Dataset items
%%

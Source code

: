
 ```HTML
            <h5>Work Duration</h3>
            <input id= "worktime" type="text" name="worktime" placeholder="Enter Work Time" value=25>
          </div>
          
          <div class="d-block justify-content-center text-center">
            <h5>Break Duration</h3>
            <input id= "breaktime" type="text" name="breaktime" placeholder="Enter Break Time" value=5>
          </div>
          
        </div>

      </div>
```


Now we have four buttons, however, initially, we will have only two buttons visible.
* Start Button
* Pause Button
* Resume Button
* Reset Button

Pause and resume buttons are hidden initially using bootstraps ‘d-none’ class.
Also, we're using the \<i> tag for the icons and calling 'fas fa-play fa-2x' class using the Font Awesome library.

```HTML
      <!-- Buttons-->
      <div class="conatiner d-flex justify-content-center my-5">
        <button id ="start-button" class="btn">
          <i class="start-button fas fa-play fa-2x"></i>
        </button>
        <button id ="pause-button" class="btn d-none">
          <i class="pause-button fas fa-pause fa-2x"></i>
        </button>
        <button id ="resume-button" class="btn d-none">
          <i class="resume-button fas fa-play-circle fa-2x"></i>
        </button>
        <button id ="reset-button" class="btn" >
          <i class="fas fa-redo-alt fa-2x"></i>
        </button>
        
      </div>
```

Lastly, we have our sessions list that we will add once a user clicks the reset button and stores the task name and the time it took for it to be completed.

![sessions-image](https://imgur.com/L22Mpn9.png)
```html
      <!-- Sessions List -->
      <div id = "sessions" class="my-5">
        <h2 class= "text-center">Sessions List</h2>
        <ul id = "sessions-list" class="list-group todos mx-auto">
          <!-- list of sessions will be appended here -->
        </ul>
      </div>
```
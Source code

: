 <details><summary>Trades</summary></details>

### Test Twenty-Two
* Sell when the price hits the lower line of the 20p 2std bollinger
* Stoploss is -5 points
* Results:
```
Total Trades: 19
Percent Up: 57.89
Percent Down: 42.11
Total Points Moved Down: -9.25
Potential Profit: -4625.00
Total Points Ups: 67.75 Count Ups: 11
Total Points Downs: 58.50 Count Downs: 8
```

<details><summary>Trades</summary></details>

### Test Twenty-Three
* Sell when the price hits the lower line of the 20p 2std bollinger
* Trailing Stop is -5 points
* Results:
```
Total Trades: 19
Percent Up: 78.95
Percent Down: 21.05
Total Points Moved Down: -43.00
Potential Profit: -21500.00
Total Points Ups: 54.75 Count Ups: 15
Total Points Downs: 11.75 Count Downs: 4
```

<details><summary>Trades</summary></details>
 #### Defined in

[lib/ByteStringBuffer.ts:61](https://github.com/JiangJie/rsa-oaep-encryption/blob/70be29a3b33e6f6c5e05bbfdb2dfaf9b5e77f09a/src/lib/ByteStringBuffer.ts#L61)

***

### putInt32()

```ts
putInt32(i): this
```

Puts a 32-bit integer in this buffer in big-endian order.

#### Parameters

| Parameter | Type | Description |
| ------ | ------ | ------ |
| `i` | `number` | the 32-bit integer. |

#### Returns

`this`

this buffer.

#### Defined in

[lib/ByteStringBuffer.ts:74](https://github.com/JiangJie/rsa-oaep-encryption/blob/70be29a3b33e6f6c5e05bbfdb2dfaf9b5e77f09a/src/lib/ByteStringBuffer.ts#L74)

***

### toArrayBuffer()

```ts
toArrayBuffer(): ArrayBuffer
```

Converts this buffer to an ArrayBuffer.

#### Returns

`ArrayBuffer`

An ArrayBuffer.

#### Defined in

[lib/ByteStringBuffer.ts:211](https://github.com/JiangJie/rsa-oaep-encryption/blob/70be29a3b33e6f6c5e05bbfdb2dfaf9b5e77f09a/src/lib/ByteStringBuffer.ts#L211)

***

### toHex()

%%

# Problem requirements:
Your job is to write out the data exactly as it stands.

# Response to this exercise:
Source code

:
 ```HTML
            <h5>Work Duration</h3>
            <input id= "worktime" type="text" name="worktime" placeholder="Enter Work Time" value=25>
          </div>
          
          <div class="d-block justify-content-center text-center">
            <h5>Break Duration</h3>
            <input id= "breaktime" type="text" name="breaktime" placeholder="Enter Break Time" value=5>
          </div>
          
        </div>

      </div>
```


Now we have four buttons, however, initially, we will have only two buttons visible.
* Start Button
* Pause Button
* Resume Button
* Reset Button

Pause and resume buttons are hidden initially using bootstraps ‘d-none’ class.
Also, we're using the \<i> tag for the icons and calling 'fas fa-play fa-2x' class using the Font Awesome library.

```HTML
      <!-- Buttons-->
      <div class="conatiner d-flex justify-content-center my-5">
        <button id ="start-button" class="btn">
          <i class="start-button fas fa-play fa-2x"></i>
        </button>
        <button id ="pause-button" class="btn d-none">
          <i class="pause-button fas fa-pause fa-2x"></i>
        </button>
        <button id ="resume-button" class="btn d-none">
          <i class="resume-button fas fa-play-circle fa-2x"></i>
        </button>
        <button id ="reset-button" class="btn" >
          <i class="fas fa-redo-alt fa-2x"></i>
        </button>
        
      </div>
```

Lastly, we have our sessions list that we will add once a user clicks the reset button and stores the task name and the time it took for it to be completed.

![sessions-image](https://imgur.com/L22Mpn9.png)
```html
      <!-- Sessions List -->
      <div id = "sessions" class="my-5">
        <h2 class= "text-center">Sessions List</h2>
        <ul id = "sessions-list" class="list-group todos mx-auto">
          <!-- list of sessions will be appended here -->
        </ul>
      </div>
```
Source code

: <details><summary>Trades</summary></details>

### Test Twenty-Two
* Sell when the price hits the lower line of the 20p 2std bollinger
* Stoploss is -5 points
* Results:
```
Total Trades: 19
Percent Up: 57.89
Percent Down: 42.11
Total Points Moved Down: -9.25
Potential Profit: -4625.00
Total Points Ups: 67.75 Count Ups: 11
Total Points Downs: 58.50 Count Downs: 8
```

<details><summary>Trades</summary></details>

### Test Twenty-Three
* Sell when the price hits the lower line of the 20p 2std bollinger
* Trailing Stop is -5 points
* Results:
```
Total Trades: 19
Percent Up: 78.95
Percent Down: 21.05
Total Points Moved Down: -43.00
Potential Profit: -21500.00
Total Points Ups: 54.75 Count Ups: 15
Total Points Downs: 11.75 Count Downs: 4
```

<details><summary>Trades</summary></details>
 #### Defined in

[lib/ByteStringBuffer.ts:61](https://github.com/JiangJie/rsa-oaep-encryption/blob/70be29a3b33e6f6c5e05bbfdb2dfaf9b5e77f09a/src/lib/ByteStringBuffer.ts#L61)

***

### putInt32()

```ts
putInt32(i): this
```

Puts a 32-bit integer in this buffer in big-endian order.

#### Parameters

| Parameter | Type | Description |
| ------ | ------ | ------ |
| `i` | `number` | the 32-bit integer. |

#### Returns

`this`

this buffer.

#### Defined in

[lib/ByteStringBuffer.ts:74](https://github.com/JiangJie/rsa-oaep-encryption/blob/70be29a3b33e6f6c5e05bbfdb2dfaf9b5e77f09a/src/lib/ByteStringBuffer.ts#L74)

***

### toArrayBuffer()

```ts
toArrayBuffer(): ArrayBuffer
```

Converts this buffer to an ArrayBuffer.

#### Returns

`ArrayBuffer`

An ArrayBuffer.

#### Defined in

[lib/ByteStringBuffer.ts:211](https://github.com/JiangJie/rsa-oaep-encryption/blob/70be29a3b33e6f6c5e05bbfdb2dfaf9b5e77f09a/src/lib/ByteStringBuffer.ts#L211)

***

### toHex()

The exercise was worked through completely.